____ Material shown

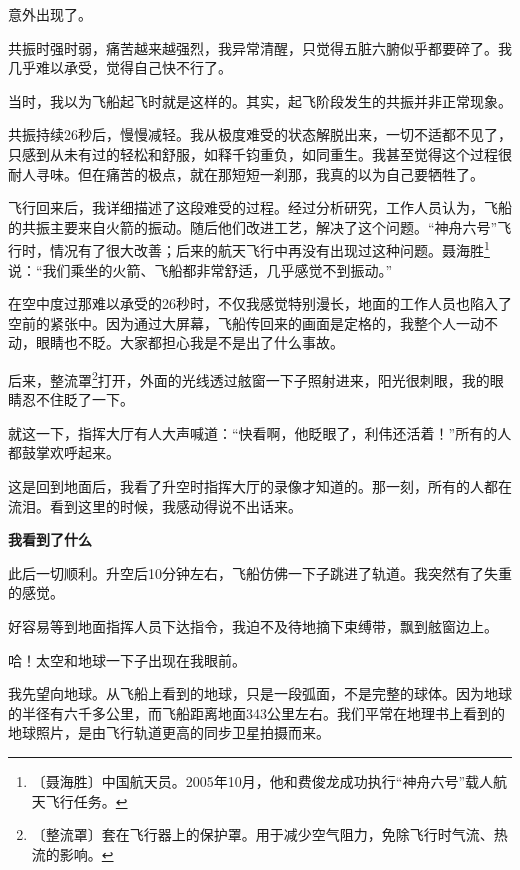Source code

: \documentclass[12pt,UTF-8,openany]{ctexbook}
\begin{document}
\begin{large}
    意外出现了。
    
    共振时强时弱，痛苦越来越强烈，我异常清醒，只觉得五脏六腑似乎都要碎了。我几乎难以承受，觉得自己快不行了。
    
    当时，我以为飞船起飞时就是这样的。其实，起飞阶段发生的共振并非正常现象。
    
    共振持续26秒后，慢慢减轻。我从极度难受的状态解脱出来，一切不适都不见了，只感到从未有过的轻松和舒服，如释千钧重负，如同重生。我甚至觉得这个过程很耐人寻味。但在痛苦的极点，就在那短短一刹那，我真的以为自己要牺牲了。
    
    飞行回来后，我详细描述了这段难受的过程。经过分析研究，工作人员认为，飞船的共振主要来自火箭的振动。随后他们改进工艺，解决了这个问题。“神舟六号”飞行时，情况有了很大改善；后来的航天飞行中再没有出现过这种问题。聂海胜\footnote{〔聂海胜〕中国航天员。2005年10月，他和费俊龙成功执行“神舟六号”载人航天飞行任务。}说：“我们乘坐的火箭、飞船都非常舒适，几乎感觉不到振动。”
    
    在空中度过那难以承受的26秒时，不仅我感觉特别漫长，地面的工作人员也陷入了空前的紧张中。因为通过大屏幕，飞船传回来的画面是定格的，我整个人一动不动，眼睛也不眨。大家都担心我是不是出了什么事故。
    
    后来，整流罩\footnote{〔整流罩〕套在飞行器上的保护罩。用于减少空气阻力，免除飞行时气流、热流的影响。}打开，外面的光线透过舷窗一下子照射进来，阳光很刺眼，我的眼睛忍不住眨了一下。
    
    就这一下，指挥大厅有人大声喊道：“快看啊，他眨眼了，利伟还活着！”所有的人都鼓掌欢呼起来。
    
    这是回到地面后，我看了升空时指挥大厅的录像才知道的。那一刻，所有的人都在流泪。看到这里的时候，我感动得说不出话来。
    
    \begin{center}
    
    \begin{large}\textbf{我看到了什么}\end{large}
    
    \end{center}
    
    此后一切顺利。升空后10分钟左右，飞船仿佛一下子跳进了轨道。我突然有了失重的感觉。
    
    好容易等到地面指挥人员下达指令，我迫不及待地摘下束缚带，飘到舷窗边上。
    
    哈！太空和地球一下子出现在我眼前。
    
    我先望向地球。从飞船上看到的地球，只是一段弧面，不是完整的球体。因为地球的半径有六千多公里，而飞船距离地面343公里左右。我们平常在地理书上看到的地球照片，是由飞行轨道更高的同步卫星拍摄而来。
    

\end{large}
\end{document}
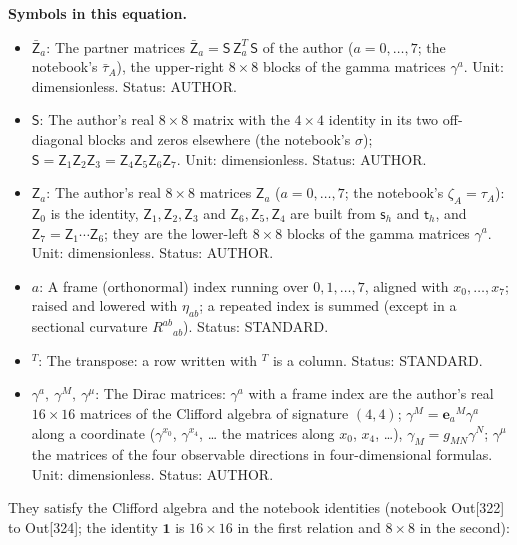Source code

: \documentclass[
  10pt,
]{article}
\providecommand{\tightlist}{%
  \setlength{\itemsep}{0pt}\setlength{\parskip}{0pt}}
\begin{document}
\textbf{Symbols in this equation.}

\begin{itemize}
\tightlist
\item
  \(\bar{\mathsf{Z}}_a\): The partner matrices
  \(\bar{\mathsf{Z}}_a = \mathsf{S}\,\mathsf{Z}_a^T\,\mathsf{S}\) of the
  author (\(a = 0, \dots, 7\); the notebook's \(\bar\tau_A\)), the
  upper-right \(8\times8\) blocks of the gamma matrices \(\gamma^a\).
  Unit: dimensionless. Status: AUTHOR.
\item
  \(\mathsf{S}\): The author's real \(8\times8\) matrix with the
  \(4\times4\) identity in its two off-diagonal blocks and zeros
  elsewhere (the notebook's \(\sigma\));
  \(\mathsf{S} = \mathsf{Z}_1\mathsf{Z}_2\mathsf{Z}_3 = \mathsf{Z}_4\mathsf{Z}_5\mathsf{Z}_6\mathsf{Z}_7\).
  Unit: dimensionless. Status: AUTHOR.
\item
  \(\mathsf{Z}_a\): The author's real \(8\times8\) matrices
  \(\mathsf{Z}_a\) (\(a = 0, \dots, 7\); the notebook's
  \(\zeta_A = \tau_A\)): \(\mathsf{Z}_0\) is the identity,
  \(\mathsf{Z}_1, \mathsf{Z}_2, \mathsf{Z}_3\) and
  \(\mathsf{Z}_6, \mathsf{Z}_5, \mathsf{Z}_4\) are built from
  \(\mathsf{s}_h\) and \(\mathsf{t}_h\), and
  \(\mathsf{Z}_7 = \mathsf{Z}_1\cdots\mathsf{Z}_6\); they are the
  lower-left \(8\times8\) blocks of the gamma matrices \(\gamma^a\).
  Unit: dimensionless. Status: AUTHOR.
\item
  \(a\): A frame (orthonormal) index running over \(0, 1, \dots, 7\),
  aligned with \(x_0, \dots, x_7\); raised and lowered with
  \(\eta_{ab}\); a repeated index is summed (except in a sectional
  curvature \(R^{ab}{}_{ab}\)). Status: STANDARD.
\item
  \({}^T\): The transpose: a row written with \(^T\) is a column.
  Status: STANDARD.
\item
  \(\gamma^a,\ \gamma^M,\ \gamma^\mu\): The Dirac matrices: \(\gamma^a\)
  with a frame index are the author's real \(16 \times 16\) matrices of
  the Clifford algebra of signature \((4, 4)\);
  \(\gamma^M = \mathbf{e}_a{}^M\gamma^a\) along a coordinate
  (\(\gamma^{x_0}\), \(\gamma^{x_4}\), \ldots{} the matrices along
  \(x_0\), \(x_4\), \ldots), \(\gamma_M = g_{MN}\gamma^N\);
  \(\gamma^\mu\) the matrices of the four observable directions in
  four-dimensional formulas. Unit: dimensionless. Status: AUTHOR.
\end{itemize}

They satisfy the Clifford algebra and the notebook identities (notebook
Out{[}322{]} to Out{[}324{]}; the identity \(\mathbf{1}\) is
\(16\times16\) in the first relation and \(8\times8\) in the second):
\end{document}
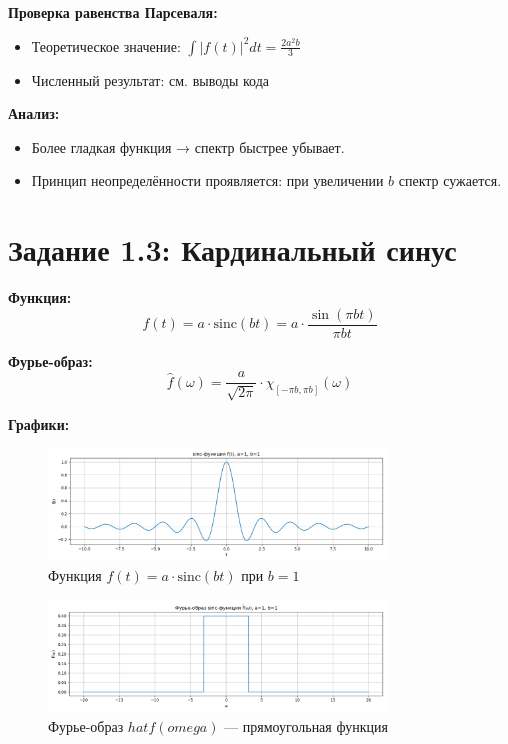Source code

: \textbf{Проверка равенства Парсеваля:}

\begin{itemize}
    \item Теоретическое значение: $\displaystyle \int |f(t)|^2 dt = \frac{2 a^2 b}{3}$
    \item Численный результат: см. выводы кода
\end{itemize}

\textbf{Анализ:}

\begin{itemize}
    \item Более гладкая функция → спектр быстрее убывает.
    \item Принцип неопределённости проявляется: при увеличении $b$ спектр сужается.
\end{itemize}

\section*{Задание 1.3: Кардинальный синус}

\textbf{Функция:}
\[
f(t) = a \cdot \mathrm{sinc}(bt) = a \cdot \frac{\sin(\pi b t)}{\pi b t}
\]

\textbf{Фурье-образ:}
\[
\hat{f}(\omega) = \frac{a}{\sqrt{2\pi}} \cdot \chi_{[-\pi b, \pi b]}(\omega)
\]

\textbf{Графики:}

\begin{figure}[h!]
    \centering
    \includegraphics[width=0.8\textwidth]{sinc_function_b1.png}
    \caption{Функция $f(t) = a \cdot \mathrm{sinc}(bt)$ при $b = 1$}
\end{figure}

\begin{figure}[h!]
    \centering
    \includegraphics[width=0.8\textwidth]{sinc_spectrum_b1.png}
    \caption{Фурье-образ $hat{f}(omega)$ — прямоугольная функция}
\end{figure}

________

▸ What you have to do
Copy every line that includes the string "algebra" from the material above.

▸ Output for this task
  the Clifford algebra of signature \((4, 4)\);
They satisfy the Clifford algebra and the notebook identities (notebook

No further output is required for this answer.